Evet... Kristersson'un sözleri, söz gelimi Batı'nın bilinçaltının yansıması diyerek geçiştirilebilecek bir konu değil asla...
Hatta biz itiraf dedik ama itirafın ötesinde, Batı hukukunun normali diyebiliriz buna.
Batı'nın oluşturduğu hukukun, "Batı dışına" nasıl baktığının ifadesi.
Aşırı yorum diye düşünmeyin...
Biz bu köşede; sömürme hakkı, soykırım hakkı, yayılma hakkı gibi hususların, Batı hukukuna içkin olduğunu yazıp duruyoruz.
Dogma hakkından bahsediyoruz...
Dogmanın medeniyet adına işlenen cinayetleri nasıl meşrulaştırdığını anlatıyoruz.
Bu hususta bizim korkunç bir kompleksimiz var...
Daha doğrusu, batılılaşma, ilerleme, aydınlanma vesaire adı altında edindiğimiz ve komprador sistemin dayattığı bir ezber...

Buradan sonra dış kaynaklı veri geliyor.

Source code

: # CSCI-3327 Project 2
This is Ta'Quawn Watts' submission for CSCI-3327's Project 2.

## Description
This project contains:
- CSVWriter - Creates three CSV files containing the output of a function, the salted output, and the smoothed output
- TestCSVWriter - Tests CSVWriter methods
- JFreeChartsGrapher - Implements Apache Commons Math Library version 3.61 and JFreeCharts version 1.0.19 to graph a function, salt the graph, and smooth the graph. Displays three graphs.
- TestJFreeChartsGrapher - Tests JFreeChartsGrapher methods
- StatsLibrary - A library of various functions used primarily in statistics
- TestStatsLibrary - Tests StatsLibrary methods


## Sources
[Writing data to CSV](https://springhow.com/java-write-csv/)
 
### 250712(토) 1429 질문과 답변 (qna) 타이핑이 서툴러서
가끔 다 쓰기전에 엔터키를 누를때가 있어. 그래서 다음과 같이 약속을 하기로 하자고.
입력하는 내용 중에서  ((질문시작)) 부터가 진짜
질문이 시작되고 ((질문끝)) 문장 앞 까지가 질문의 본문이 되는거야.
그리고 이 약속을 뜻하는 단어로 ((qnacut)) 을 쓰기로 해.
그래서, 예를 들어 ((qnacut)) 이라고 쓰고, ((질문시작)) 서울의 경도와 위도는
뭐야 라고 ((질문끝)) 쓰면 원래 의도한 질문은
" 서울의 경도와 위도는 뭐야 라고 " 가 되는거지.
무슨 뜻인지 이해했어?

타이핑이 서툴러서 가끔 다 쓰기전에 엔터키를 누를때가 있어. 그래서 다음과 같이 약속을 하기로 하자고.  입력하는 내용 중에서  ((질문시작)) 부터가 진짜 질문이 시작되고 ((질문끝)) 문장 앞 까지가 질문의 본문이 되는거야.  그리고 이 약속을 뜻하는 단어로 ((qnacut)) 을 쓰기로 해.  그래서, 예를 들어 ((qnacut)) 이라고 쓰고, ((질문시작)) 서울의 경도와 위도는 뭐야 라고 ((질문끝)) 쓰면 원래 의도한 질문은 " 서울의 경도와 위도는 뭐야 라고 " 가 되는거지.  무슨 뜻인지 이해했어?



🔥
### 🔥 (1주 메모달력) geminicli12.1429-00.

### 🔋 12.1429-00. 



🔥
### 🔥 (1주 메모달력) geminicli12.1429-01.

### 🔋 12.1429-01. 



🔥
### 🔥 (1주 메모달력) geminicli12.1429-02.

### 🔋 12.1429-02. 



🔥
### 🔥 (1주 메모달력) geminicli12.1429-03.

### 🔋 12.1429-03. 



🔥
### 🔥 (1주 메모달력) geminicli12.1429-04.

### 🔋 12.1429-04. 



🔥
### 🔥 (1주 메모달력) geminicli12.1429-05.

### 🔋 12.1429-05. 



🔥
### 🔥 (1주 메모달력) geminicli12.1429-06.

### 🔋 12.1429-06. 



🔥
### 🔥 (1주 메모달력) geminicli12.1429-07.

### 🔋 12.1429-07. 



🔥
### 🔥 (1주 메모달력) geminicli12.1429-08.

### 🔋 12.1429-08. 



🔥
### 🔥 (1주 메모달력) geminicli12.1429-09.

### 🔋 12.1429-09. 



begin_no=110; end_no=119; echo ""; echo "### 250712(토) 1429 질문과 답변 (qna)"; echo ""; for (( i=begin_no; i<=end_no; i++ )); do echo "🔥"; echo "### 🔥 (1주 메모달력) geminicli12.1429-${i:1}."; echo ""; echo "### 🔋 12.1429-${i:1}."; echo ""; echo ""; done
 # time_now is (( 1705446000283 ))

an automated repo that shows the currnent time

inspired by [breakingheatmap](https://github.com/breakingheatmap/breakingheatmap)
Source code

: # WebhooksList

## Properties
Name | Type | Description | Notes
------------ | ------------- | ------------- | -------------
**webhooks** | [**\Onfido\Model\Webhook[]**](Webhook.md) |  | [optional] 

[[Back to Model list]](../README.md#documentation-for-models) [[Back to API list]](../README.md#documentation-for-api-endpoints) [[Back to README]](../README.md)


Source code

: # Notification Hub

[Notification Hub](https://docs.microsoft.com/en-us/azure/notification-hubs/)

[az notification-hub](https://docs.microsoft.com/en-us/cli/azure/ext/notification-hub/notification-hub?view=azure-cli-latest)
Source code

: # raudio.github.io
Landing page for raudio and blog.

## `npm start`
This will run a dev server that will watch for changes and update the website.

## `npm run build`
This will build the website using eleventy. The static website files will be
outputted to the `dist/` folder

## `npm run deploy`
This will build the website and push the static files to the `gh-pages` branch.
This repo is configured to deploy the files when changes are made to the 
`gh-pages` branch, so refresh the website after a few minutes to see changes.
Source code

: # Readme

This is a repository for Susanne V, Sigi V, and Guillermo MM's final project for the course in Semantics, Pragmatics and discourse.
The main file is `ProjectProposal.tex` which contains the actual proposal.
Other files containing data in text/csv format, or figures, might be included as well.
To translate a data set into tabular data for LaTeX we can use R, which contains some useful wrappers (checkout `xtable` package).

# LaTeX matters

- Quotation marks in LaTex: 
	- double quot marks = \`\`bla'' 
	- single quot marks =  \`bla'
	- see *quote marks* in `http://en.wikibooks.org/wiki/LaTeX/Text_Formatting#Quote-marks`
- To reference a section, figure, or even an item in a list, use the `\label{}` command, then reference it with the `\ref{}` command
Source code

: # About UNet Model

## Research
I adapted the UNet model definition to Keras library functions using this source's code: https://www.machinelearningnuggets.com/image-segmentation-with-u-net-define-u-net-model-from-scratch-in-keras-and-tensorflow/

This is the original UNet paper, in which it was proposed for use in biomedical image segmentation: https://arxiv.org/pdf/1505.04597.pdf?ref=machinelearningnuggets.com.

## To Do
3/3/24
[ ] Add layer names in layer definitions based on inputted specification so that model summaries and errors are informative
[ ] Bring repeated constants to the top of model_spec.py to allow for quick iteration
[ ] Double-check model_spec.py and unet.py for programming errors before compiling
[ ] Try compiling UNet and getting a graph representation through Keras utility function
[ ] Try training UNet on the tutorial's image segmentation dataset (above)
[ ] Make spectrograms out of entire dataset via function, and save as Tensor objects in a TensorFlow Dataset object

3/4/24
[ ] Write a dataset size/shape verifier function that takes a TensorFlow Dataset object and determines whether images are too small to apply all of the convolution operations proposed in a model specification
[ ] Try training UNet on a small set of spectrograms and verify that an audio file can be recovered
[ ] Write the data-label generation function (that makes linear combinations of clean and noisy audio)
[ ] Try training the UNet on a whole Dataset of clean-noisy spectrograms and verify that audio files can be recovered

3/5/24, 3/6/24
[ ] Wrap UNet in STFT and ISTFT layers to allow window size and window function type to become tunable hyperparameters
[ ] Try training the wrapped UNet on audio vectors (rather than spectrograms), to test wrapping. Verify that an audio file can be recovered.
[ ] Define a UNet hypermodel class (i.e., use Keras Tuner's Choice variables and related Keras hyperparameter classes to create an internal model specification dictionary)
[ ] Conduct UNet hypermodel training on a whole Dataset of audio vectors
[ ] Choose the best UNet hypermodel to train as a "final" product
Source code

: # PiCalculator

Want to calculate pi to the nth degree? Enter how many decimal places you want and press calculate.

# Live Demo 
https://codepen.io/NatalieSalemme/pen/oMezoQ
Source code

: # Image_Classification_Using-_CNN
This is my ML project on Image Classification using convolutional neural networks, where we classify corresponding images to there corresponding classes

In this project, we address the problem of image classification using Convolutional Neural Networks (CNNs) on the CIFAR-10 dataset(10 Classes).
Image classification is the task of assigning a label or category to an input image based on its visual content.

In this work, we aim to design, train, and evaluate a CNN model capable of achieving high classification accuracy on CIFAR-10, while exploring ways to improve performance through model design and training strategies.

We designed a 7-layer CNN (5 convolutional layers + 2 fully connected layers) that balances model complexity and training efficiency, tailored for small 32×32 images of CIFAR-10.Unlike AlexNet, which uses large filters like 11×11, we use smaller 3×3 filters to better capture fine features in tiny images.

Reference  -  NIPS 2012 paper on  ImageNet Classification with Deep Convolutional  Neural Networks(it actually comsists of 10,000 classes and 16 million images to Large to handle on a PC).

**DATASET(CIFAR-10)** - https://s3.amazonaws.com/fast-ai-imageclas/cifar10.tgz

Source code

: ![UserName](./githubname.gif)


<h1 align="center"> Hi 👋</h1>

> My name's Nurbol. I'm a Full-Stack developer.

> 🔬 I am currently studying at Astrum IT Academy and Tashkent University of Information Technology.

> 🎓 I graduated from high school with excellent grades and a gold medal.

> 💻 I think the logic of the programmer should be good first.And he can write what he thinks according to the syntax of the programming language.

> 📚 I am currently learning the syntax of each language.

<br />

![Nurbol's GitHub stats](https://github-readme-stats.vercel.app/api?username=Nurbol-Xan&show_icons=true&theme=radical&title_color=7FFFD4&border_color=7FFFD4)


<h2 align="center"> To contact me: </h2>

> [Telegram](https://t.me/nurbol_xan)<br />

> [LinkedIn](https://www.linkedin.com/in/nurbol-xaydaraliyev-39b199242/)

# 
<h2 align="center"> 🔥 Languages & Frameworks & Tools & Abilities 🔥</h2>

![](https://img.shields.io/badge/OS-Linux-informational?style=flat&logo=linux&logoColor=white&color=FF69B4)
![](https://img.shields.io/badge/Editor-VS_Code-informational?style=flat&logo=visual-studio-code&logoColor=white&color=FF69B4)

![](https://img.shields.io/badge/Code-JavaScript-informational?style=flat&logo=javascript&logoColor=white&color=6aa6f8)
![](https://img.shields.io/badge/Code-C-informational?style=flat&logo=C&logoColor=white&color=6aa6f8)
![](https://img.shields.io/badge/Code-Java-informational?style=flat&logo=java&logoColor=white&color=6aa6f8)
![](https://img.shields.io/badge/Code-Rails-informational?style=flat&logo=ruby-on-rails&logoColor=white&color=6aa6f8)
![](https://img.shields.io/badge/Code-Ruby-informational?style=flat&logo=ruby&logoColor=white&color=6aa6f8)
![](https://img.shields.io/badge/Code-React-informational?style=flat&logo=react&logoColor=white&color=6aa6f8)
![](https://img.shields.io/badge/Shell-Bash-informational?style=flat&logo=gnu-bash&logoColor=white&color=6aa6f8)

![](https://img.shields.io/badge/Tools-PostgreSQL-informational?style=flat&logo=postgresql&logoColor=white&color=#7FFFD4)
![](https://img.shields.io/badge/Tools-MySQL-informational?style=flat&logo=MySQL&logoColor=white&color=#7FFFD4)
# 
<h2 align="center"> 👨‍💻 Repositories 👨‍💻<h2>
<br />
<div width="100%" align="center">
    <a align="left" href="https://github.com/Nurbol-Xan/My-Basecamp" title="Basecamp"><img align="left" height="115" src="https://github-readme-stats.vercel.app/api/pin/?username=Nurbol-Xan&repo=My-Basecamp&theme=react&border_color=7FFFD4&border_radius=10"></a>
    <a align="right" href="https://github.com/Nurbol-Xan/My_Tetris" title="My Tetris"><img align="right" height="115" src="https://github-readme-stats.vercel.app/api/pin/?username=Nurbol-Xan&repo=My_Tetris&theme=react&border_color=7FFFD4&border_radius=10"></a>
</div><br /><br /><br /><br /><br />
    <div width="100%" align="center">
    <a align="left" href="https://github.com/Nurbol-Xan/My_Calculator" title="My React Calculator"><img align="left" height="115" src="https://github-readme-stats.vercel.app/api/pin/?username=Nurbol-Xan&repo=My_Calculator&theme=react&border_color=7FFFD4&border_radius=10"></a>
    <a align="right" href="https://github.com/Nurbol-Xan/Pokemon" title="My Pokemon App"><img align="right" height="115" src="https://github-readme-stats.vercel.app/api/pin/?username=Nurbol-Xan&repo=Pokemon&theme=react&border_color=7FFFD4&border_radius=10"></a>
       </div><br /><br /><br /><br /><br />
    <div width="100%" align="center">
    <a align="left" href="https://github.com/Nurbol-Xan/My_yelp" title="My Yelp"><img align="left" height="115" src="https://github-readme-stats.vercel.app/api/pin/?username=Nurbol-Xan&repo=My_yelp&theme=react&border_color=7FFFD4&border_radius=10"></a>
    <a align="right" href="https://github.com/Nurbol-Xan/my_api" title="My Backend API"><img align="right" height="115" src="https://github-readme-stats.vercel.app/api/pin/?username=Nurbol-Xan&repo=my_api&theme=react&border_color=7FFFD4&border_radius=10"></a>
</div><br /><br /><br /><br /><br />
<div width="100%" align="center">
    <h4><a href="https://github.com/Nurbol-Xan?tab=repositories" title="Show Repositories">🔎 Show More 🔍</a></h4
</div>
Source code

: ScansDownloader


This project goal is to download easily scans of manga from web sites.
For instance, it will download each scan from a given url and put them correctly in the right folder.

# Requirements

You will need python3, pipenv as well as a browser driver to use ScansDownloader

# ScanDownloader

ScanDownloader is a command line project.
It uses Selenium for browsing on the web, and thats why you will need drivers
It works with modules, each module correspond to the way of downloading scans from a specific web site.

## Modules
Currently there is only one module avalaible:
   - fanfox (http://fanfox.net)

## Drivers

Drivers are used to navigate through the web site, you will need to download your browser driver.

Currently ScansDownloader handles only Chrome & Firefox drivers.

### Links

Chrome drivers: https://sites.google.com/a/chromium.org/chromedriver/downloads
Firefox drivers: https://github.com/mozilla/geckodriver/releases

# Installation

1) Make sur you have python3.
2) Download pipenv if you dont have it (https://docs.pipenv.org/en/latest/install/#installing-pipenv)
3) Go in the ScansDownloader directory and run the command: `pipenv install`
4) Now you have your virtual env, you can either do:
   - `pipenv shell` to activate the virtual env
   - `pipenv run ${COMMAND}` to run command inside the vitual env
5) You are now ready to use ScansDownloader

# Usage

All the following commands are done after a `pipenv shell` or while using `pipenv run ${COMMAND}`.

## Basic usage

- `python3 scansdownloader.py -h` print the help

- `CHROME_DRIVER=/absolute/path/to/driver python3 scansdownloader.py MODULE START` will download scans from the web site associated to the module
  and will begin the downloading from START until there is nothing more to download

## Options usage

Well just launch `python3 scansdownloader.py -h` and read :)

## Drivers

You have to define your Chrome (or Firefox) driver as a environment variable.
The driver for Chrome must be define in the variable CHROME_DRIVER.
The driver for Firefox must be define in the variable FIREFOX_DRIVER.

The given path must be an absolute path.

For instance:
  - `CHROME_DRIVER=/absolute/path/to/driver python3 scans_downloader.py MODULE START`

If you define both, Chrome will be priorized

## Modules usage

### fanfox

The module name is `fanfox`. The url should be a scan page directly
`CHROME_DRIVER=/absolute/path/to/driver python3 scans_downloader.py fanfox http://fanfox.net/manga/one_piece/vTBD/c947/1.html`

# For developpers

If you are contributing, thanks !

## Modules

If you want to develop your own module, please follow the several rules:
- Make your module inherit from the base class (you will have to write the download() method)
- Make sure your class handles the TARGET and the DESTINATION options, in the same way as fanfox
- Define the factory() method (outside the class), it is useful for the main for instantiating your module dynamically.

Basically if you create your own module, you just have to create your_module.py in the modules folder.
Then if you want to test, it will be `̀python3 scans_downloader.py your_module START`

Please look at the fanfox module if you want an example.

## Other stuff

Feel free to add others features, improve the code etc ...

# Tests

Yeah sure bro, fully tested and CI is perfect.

Önüne arkasına bakmadan "evrensel değerler" ifadesini çok kolay kullanıyoruz.
Komprador sistemin dayatması olan bu ifade, sömürge sistematiğinin de üzerini örtüyor.
Bu kolaycılık da...
Bizim esasa ulaşmamızı engelliyor.
Def-i mazarrat celb-i menafiden evladır.
Yani...
Zararlı olanı gidermek fayda elde etmekten daha önceliktir...
Onun için, deşifreye devam edelim.
Geçenlerde AB Dış İlişkiler ve Güvenlik Politikası Yüksek Temsilcisi Josep Borrell'in El Cezire televizyonuna verdiği röportajda söylediklerine bakın...
Sunucu Ayfarah soruyor: "İsrail'in Gazze'de yaptığı şey savaş suçu mu?"
Borrell cevap veriyor: "Ben avukat değilim ve bu, Uluslararası Ceza Mahkemesi'nin yetkisi dahilindedir."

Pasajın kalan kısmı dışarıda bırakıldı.